Here, \(SA(P)\) denotes the surface area of the bounding box of the node \(P\). It is not the surface area of the primitives in the node. The function \(N(P)\) represents the number of primitives in the leaf \(P\). Finally, the constants \(C_T\) and \(C_I\) represent the cost of traversing a node, and the cost of intersecting a ray with a primitive, respectively.

The reason for the use of the surface area of the bounding box is that the ratio of the area of the child divided by the area of the parent bounding box represents the probability of hitting the child, conditioned to having hit the parent (with the assumptions that were made above—no occlusion, rays start from outside the scene, and are uniformly distributed). Thus, the SAH weights the cost of the left and right child by the probability of hitting them, which should make sense intuitively. It also should be pretty obvious that the larger the bounding box of the node is, the larger the chance that our ray node intersection routine will return an intersection.

As it stands, the SAH cost is not really helpful, because of its recursive nature: To compute the cost of a split, we would have to perform the split, and repeat that operation until we only have leaves, at which point we would be able to compute the cost of that subtree. Doing this would be prohibitive in terms of performance: We would essentially have to try to build many trees and choose the best a posteriori. Instead of doing this, top-down builders choose to add another simplification: They assume, when evaluating a split, that the two children will be leaves (even if that is clearly not the case in practice).
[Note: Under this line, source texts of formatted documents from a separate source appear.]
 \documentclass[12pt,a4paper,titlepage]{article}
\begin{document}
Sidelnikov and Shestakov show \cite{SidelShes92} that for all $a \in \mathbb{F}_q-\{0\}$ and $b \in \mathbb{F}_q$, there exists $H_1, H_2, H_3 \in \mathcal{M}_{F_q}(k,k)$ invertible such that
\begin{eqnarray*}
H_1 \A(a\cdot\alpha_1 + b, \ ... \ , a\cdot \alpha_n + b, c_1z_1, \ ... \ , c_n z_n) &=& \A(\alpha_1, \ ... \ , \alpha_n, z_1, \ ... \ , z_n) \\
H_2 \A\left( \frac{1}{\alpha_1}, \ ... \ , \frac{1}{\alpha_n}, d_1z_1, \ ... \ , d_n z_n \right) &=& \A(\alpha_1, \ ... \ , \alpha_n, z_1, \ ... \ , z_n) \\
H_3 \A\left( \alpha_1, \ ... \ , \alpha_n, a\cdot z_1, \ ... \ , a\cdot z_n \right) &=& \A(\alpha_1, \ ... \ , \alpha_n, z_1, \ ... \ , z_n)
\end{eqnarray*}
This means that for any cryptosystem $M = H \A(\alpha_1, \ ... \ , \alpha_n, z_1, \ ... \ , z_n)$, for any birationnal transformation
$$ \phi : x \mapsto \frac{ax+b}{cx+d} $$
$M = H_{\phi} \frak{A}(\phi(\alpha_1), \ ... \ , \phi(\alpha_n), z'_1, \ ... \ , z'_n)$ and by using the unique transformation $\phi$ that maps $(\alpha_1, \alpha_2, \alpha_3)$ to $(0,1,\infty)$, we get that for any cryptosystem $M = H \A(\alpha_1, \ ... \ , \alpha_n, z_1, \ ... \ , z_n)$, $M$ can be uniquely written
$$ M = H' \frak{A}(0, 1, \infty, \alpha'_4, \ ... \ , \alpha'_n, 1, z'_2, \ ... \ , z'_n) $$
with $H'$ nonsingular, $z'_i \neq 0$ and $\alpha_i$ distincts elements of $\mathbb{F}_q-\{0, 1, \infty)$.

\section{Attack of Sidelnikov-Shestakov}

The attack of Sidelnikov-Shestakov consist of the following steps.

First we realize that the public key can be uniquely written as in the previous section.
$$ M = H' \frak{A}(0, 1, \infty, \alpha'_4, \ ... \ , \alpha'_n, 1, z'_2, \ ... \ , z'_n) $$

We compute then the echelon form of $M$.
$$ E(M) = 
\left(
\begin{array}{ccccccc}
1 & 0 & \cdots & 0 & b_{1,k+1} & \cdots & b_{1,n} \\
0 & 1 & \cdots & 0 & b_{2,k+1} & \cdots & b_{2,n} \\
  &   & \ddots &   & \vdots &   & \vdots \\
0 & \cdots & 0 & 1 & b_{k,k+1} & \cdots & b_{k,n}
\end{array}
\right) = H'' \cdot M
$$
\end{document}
With this simplification, the SAH becomes, for an inner node:

\[C'_{SAH}(P) = C_T + \frac{SA(L)}{SA(P)}\,C_I\,N(L) + \frac{SA(R)}{SA(P)}\,C_I\,N(R)\]

This simplification turns out to produce pretty good trees still, and in the literature you will find that this simplified SAH formula (\(C'_{SAH}\))is referred to as “the SAH”, just as often as the fully recursive one (\(C_{SAH}\)).
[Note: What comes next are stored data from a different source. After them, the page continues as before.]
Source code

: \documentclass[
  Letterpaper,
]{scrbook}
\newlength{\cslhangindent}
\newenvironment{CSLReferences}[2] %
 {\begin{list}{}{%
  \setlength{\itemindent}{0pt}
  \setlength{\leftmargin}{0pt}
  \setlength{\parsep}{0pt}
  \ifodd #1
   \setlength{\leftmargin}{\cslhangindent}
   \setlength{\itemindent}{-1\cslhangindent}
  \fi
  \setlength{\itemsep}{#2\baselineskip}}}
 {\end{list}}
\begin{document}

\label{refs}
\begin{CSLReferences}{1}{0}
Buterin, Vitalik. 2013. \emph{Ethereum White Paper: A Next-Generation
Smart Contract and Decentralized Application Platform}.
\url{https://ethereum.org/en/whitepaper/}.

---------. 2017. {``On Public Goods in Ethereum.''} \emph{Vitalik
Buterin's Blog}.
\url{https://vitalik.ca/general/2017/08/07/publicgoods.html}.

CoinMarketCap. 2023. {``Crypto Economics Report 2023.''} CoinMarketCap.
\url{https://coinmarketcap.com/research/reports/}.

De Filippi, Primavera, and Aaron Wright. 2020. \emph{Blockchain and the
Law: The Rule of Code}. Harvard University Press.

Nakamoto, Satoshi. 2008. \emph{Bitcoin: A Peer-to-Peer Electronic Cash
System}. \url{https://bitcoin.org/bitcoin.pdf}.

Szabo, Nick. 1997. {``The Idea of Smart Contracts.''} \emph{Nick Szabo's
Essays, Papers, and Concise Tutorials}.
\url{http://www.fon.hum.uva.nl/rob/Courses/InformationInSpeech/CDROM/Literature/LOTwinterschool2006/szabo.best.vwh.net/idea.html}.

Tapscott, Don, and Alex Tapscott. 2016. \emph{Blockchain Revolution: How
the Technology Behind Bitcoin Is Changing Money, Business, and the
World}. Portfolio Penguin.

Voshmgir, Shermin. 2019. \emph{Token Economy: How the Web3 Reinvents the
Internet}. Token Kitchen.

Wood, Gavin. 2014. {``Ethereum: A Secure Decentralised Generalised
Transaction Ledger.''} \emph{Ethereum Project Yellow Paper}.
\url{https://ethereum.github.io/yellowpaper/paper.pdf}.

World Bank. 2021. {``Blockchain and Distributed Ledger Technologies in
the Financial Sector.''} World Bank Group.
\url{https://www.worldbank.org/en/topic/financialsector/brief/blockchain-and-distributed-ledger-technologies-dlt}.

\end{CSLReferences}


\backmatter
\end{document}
Enumerating Possible Partitions

Now that we have a criterion to compare possible splits, and since BVHs partition the set of objects, we could just try every possible partition of our primitives. For instance, if there are 3 primitives, \(A\), \(B\) and \(C\), we would have to try the partitions:

\(\{ A \}\), \(\{ B, C \}\),
\(\{ A, B \}\), \(\{ C \}\),
\(\{ A, C \}\), \(\{ B \}\)

For an arbitrary set of primitives of size \(N\), we can compute the total number of partitions to test. Consider an algorithm that would enumerate all possibilities. First, it would look at all the partitions which have one primitive in the one child, and everything else in the other: There are \(N\choose{1}\) such partitions. Then, the algorithm would move on to partitions that have two primitives in one child, of which there are \(N\choose{2}\), and so on. When one child has \(\left\lfloor\frac{N}{2}\right\rfloor - k\) primitives, the other has \(\left\lfloor\frac{N}{2}\right\rfloor + k\), so, by symmetry, the algorithm would have listed all primitives when it reaches \(\left\lfloor\frac{N}{2}\right\rfloor\) primitives in one node, at which point it should stop.

So, in total, the number of possible partitions is:

\[\begin{array}{ll} P(N) &= \sum_{i = 1}^{\left\lfloor\frac{N}{2}\right\rfloor}{N\choose{i}}\\ &= \frac{1}{2}\sum_{i = 0}^{N}{N\choose{i}} - 1\\ &= 2^{N - 1} - 1 \end{array}\]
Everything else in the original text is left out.